MEDICS at Pennine Acute Hospitals NHS Trust operated or treated the wrong body parts on two separate occasions.

The “never events” ­— so called because they are so serious they should never happen ­— took place between April last year and March 31 of this year.

The trust, which covers Fairfield Hospital, recorded three serious mishaps during that time with the other relating to “unintentional connection of a patient requiring oxygen to an air flowmeter”.

Such failings, says NHS Improvement, which released the data, should not happen if national guidance or safety recommendations have been implemented.

Details of each specific incident or at which site they took place were not detailed by NHS Improvement.

Details of the serious mishaps at the Pennine Acute Hospitals NHS Trust were revealed as it emerged hundreds of patients have suffered due to NHS blunders between April 2018 and July.

Some 621 “never events” occurred in NHS hospitals between April 2018 and July this year ­— the equivalent of nine patients every week. Instances include operating on wrong body parts.

Professor Derek Alderson, president of the Royal College of Surgeons, said such mistakes are “exceptionally traumatic for patients” while the Patients Association described them as “devastating”.

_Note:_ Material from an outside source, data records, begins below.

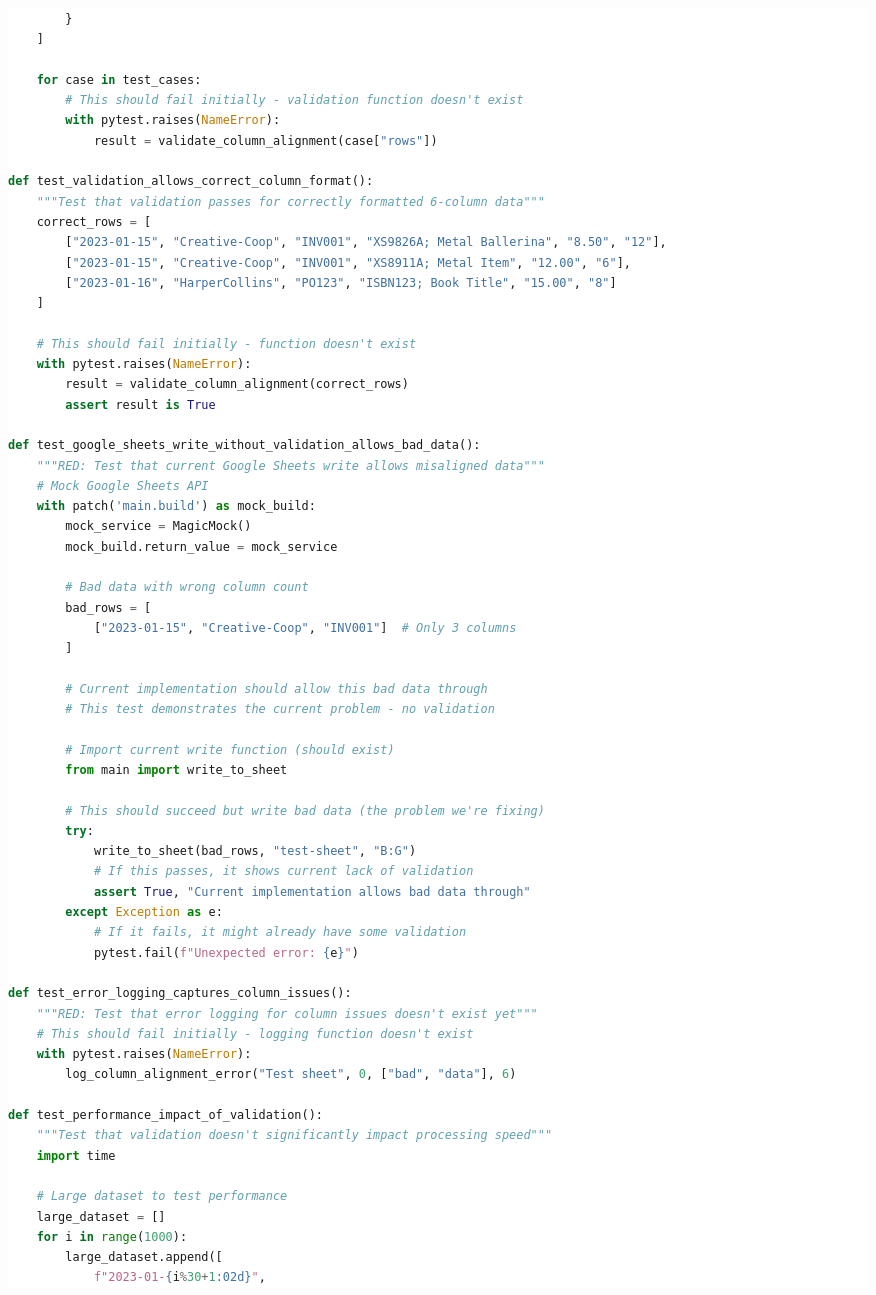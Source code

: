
 ```python
        }
    ]
    
    for case in test_cases:
        # This should fail initially - validation function doesn't exist
        with pytest.raises(NameError):
            result = validate_column_alignment(case["rows"])

def test_validation_allows_correct_column_format():
    """Test that validation passes for correctly formatted 6-column data"""
    correct_rows = [
        ["2023-01-15", "Creative-Coop", "INV001", "XS9826A; Metal Ballerina", "8.50", "12"],
        ["2023-01-15", "Creative-Coop", "INV001", "XS8911A; Metal Item", "12.00", "6"],
        ["2023-01-16", "HarperCollins", "PO123", "ISBN123; Book Title", "15.00", "8"]
    ]
    
    # This should fail initially - function doesn't exist
    with pytest.raises(NameError):
        result = validate_column_alignment(correct_rows)
        assert result is True

def test_google_sheets_write_without_validation_allows_bad_data():
    """RED: Test that current Google Sheets write allows misaligned data"""
    # Mock Google Sheets API
    with patch('main.build') as mock_build:
        mock_service = MagicMock()
        mock_build.return_value = mock_service
        
        # Bad data with wrong column count
        bad_rows = [
            ["2023-01-15", "Creative-Coop", "INV001"]  # Only 3 columns
        ]
        
        # Current implementation should allow this bad data through
        # This test demonstrates the current problem - no validation
        
        # Import current write function (should exist)
        from main import write_to_sheet
        
        # This should succeed but write bad data (the problem we're fixing)
        try:
            write_to_sheet(bad_rows, "test-sheet", "B:G")
            # If this passes, it shows current lack of validation
            assert True, "Current implementation allows bad data through"
        except Exception as e:
            # If it fails, it might already have some validation
            pytest.fail(f"Unexpected error: {e}")

def test_error_logging_captures_column_issues():
    """RED: Test that error logging for column issues doesn't exist yet"""
    # This should fail initially - logging function doesn't exist
    with pytest.raises(NameError):
        log_column_alignment_error("Test sheet", 0, ["bad", "data"], 6)

def test_performance_impact_of_validation():
    """Test that validation doesn't significantly impact processing speed"""
    import time
    
    # Large dataset to test performance
    large_dataset = []
    for i in range(1000):
        large_dataset.append([
            f"2023-01-{i%30+1:02d}", 
```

The figures show doctors have operated on the wrong body parts and left surgical tools (including surgical gloves, chest drains and drill bits) inside patients many times over.

One patient had the wrong toe amputated, while another had the wrong part of their colon removed.

Two men were mistakenly circumcised, while a woman had a lump removed from the wrong breast and two others had a biopsy taken from their cervix rather than their colon.